AI agents sound futuristic, but the practical question is simple: what work can the system prepare, route, or complete with enough reliability to save time without damaging trust?
Marketing and sales have many agent-friendly workflows because they involve repeated research, classification, drafting, reminders, and reporting.
The mistake is giving an agent a vague job. The better move is to give it a narrow workflow, clear data, and a human review rule.
Start with assisted workflows
An assisted workflow keeps a human in the loop. The agent researches a prospect, drafts a follow-up, summarizes a lead, prepares a report, or suggests a campaign change. A person approves the final action.
This is usually the right first stage because it builds trust and exposes data gaps.
If the agent constantly needs correction, the workflow is not ready for more autonomy.

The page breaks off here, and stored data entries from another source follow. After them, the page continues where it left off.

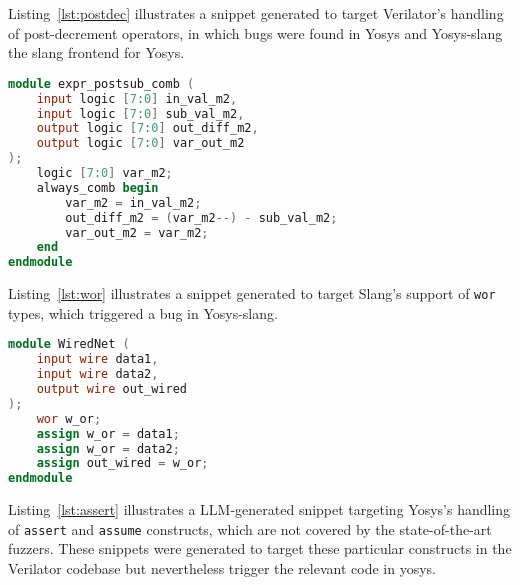 Listing~\ref{lst:postdec} illustrates a snippet generated to target Verilator's handling of post-decrement operators, in which bugs were found in Yosys and Yosys-slang the slang frontend for Yosys.
\begin{lstlisting}[language=verilog,caption={Example of a snippet generated to target Verilator's handling of post-decrement operators.},label={lst:postdec},breaklines=true]
module expr_postsub_comb (
    input logic [7:0] in_val_m2,
    input logic [7:0] sub_val_m2,
    output logic [7:0] out_diff_m2,
    output logic [7:0] var_out_m2
);
    logic [7:0] var_m2;
    always_comb begin
        var_m2 = in_val_m2;
        out_diff_m2 = (var_m2--) - sub_val_m2;
        var_out_m2 = var_m2;
    end
endmodule
\end{lstlisting}

Listing~\ref{lst:wor} illustrates a snippet generated to target Slang's support of \texttt{wor} types, which triggered a bug in Yosys-slang.
\begin{lstlisting}[language=verilog,caption={Example of a snippet generated to target Slang's support of wor types},label={lst:wor},breaklines=true]
module WiredNet (
    input wire data1,
    input wire data2,
    output wire out_wired
);
    wor w_or;
    assign w_or = data1;
    assign w_or = data2;
    assign out_wired = w_or;
endmodule
\end{lstlisting}

Listing~\ref{lst:assert} illustrates a LLM-generated snippet targeting Yosys's handling of \texttt{assert} and \texttt{assume} constructs, which are not covered by the state-of-the-art fuzzers.
These snippets were generated to target these particular constructs in the Verilator codebase but nevertheless trigger the relevant code in yosys.

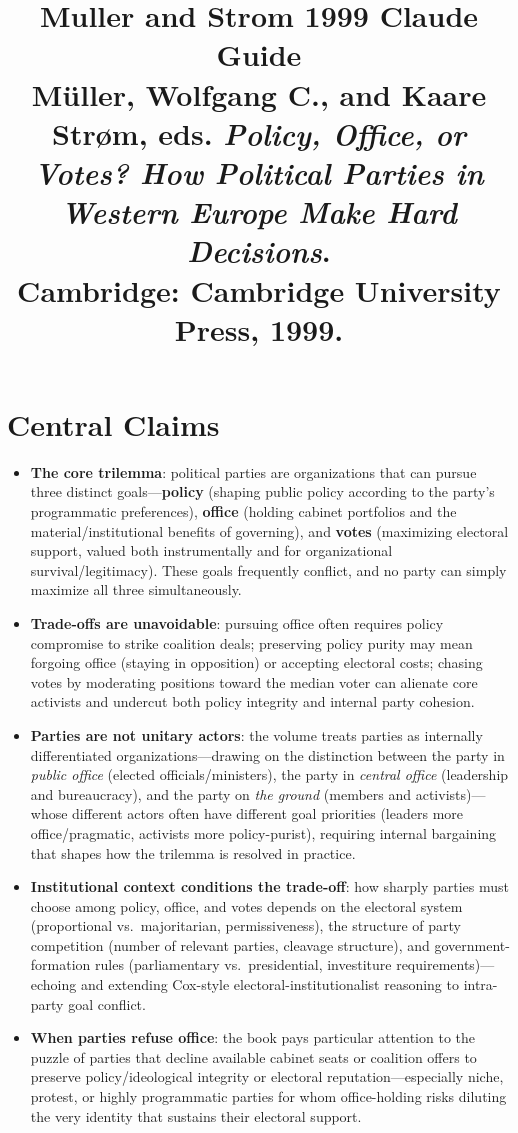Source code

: \documentclass[12pt]{article}
\title{\textbf{Muller and Strom 1999 Claude Guide}\\
\large M\"uller, Wolfgang C., and Kaare Str\o m, eds. \textit{Policy, Office, or Votes? How Political Parties in Western Europe Make Hard Decisions}.\\
Cambridge: Cambridge University Press, 1999.}
\author{}
\date{}
\begin{document}
\maketitle
\tableofcontents
\newpage

\section{Central Claims}

\begin{itemize}[leftmargin=*, itemsep=4pt]
    \item \textbf{The core trilemma}: political parties are organizations that can pursue three distinct goals---\textbf{policy} (shaping public policy according to the party's programmatic preferences), \textbf{office} (holding cabinet portfolios and the material/institutional benefits of governing), and \textbf{votes} (maximizing electoral support, valued both instrumentally and for organizational survival/legitimacy). These goals frequently conflict, and no party can simply maximize all three simultaneously.
    \item \textbf{Trade-offs are unavoidable}: pursuing office often requires policy compromise to strike coalition deals; preserving policy purity may mean forgoing office (staying in opposition) or accepting electoral costs; chasing votes by moderating positions toward the median voter can alienate core activists and undercut both policy integrity and internal party cohesion.
    \item \textbf{Parties are not unitary actors}: the volume treats parties as internally differentiated organizations---drawing on the distinction between the party in \textit{public office} (elected officials/ministers), the party in \textit{central office} (leadership and bureaucracy), and the party on \textit{the ground} (members and activists)---whose different actors often have different goal priorities (leaders more office/pragmatic, activists more policy-purist), requiring internal bargaining that shapes how the trilemma is resolved in practice.
    \item \textbf{Institutional context conditions the trade-off}: how sharply parties must choose among policy, office, and votes depends on the electoral system (proportional vs.\ majoritarian, permissiveness), the structure of party competition (number of relevant parties, cleavage structure), and government-formation rules (parliamentary vs.\ presidential, investiture requirements)---echoing and extending Cox-style electoral-institutionalist reasoning to intra-party goal conflict.
    \item \textbf{When parties refuse office}: the book pays particular attention to the puzzle of parties that decline available cabinet seats or coalition offers to preserve policy/ideological integrity or electoral reputation---especially niche, protest, or highly programmatic parties for whom office-holding risks diluting the very identity that sustains their electoral support.
\end{itemize}
\end{document}
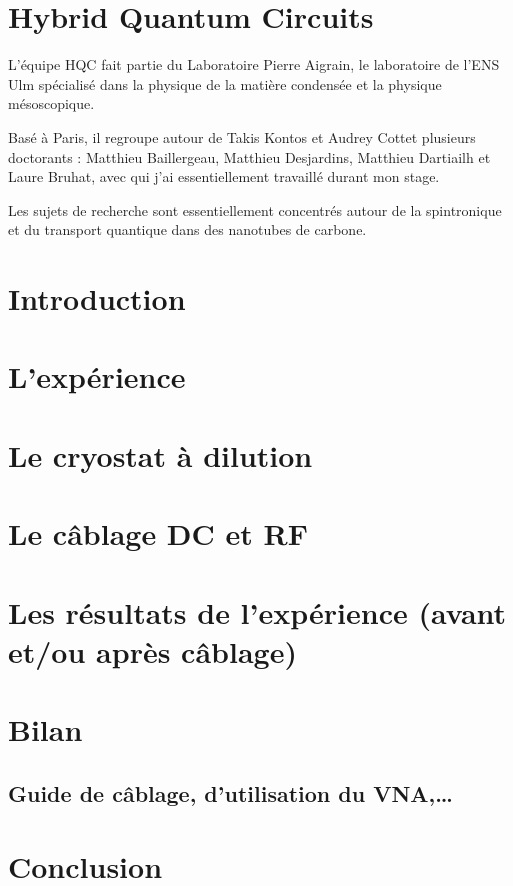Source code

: \documentclass[a4paper,12pt]{report}
\date{}
\title{}
\author{}
\begin{document}
\nocite{*}




\chapter*{Hybrid Quantum Circuits}
L'équipe HQC fait partie du Laboratoire Pierre Aigrain, le laboratoire de l'ENS Ulm spécialisé dans la physique de la matière condensée et la physique mésoscopique.

Basé à Paris, il regroupe autour de Takis Kontos et Audrey Cottet plusieurs doctorants : Matthieu Baillergeau, Matthieu Desjardins, Matthieu Dartiailh et Laure Bruhat, avec qui j'ai essentiellement travaillé durant mon stage.

Les sujets de recherche sont essentiellement concentrés autour de la spintronique et du transport quantique dans des nanotubes de carbone.

\chapter*{Introduction} %


\chapter{L'expérience}


\chapter{Le cryostat à dilution}


\chapter{Le câblage DC et RF}


\chapter{Les résultats de l'expérience (avant et/ou après câblage)}

\chapter{Bilan}
\section{Guide de câblage, d'utilisation du VNA,…}
\chapter*{Conclusion}
%






\end{document}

Choose workflows with clear inputs and outputs
A good agent task has a defined trigger, data source, output, and success measure. For example: when a new lead arrives, summarize the form, classify service interest, assign urgency, and create a sales task.
That is much stronger than “help with sales.”
Clear boundaries make agents easier to test and safer to improve.
Add governance early
Agents need rules. What data can they read? What can they write? What messages can they send? When must a human approve? Where are outputs logged?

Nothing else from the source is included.